INSTRUCTIONS FOR THE TASK: Looking through the records below, please work out how many lines contain "mapsto". Give only that number.

MATERIAL PROVIDED:
--

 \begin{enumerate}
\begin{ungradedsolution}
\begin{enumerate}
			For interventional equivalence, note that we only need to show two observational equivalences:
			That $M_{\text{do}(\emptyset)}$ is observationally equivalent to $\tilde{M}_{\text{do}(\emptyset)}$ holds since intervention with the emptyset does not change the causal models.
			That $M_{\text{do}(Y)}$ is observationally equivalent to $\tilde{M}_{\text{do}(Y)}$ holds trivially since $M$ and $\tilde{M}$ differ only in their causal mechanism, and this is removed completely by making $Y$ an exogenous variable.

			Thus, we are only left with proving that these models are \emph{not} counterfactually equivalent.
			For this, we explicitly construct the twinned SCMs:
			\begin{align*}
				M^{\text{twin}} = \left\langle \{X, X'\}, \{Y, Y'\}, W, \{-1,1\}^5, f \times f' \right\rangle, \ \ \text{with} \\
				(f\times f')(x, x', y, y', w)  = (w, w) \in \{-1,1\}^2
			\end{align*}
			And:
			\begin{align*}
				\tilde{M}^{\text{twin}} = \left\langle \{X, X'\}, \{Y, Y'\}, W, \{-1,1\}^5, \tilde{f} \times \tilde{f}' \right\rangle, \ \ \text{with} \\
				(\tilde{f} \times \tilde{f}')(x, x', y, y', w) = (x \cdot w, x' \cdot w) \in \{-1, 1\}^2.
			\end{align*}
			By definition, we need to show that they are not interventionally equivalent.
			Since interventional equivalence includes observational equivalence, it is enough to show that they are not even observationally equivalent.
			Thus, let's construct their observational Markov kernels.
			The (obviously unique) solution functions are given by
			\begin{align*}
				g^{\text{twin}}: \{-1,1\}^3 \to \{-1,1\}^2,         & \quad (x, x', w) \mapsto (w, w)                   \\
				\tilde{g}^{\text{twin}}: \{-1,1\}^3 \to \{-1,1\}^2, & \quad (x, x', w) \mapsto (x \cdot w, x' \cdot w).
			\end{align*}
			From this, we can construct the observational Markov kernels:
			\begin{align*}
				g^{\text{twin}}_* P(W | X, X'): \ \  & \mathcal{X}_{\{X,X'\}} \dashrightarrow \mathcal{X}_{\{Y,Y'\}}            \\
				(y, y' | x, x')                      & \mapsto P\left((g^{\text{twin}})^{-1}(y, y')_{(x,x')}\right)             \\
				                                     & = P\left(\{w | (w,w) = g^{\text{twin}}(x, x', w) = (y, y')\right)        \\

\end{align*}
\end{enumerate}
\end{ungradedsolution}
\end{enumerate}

--

ANSWER SPACE: 3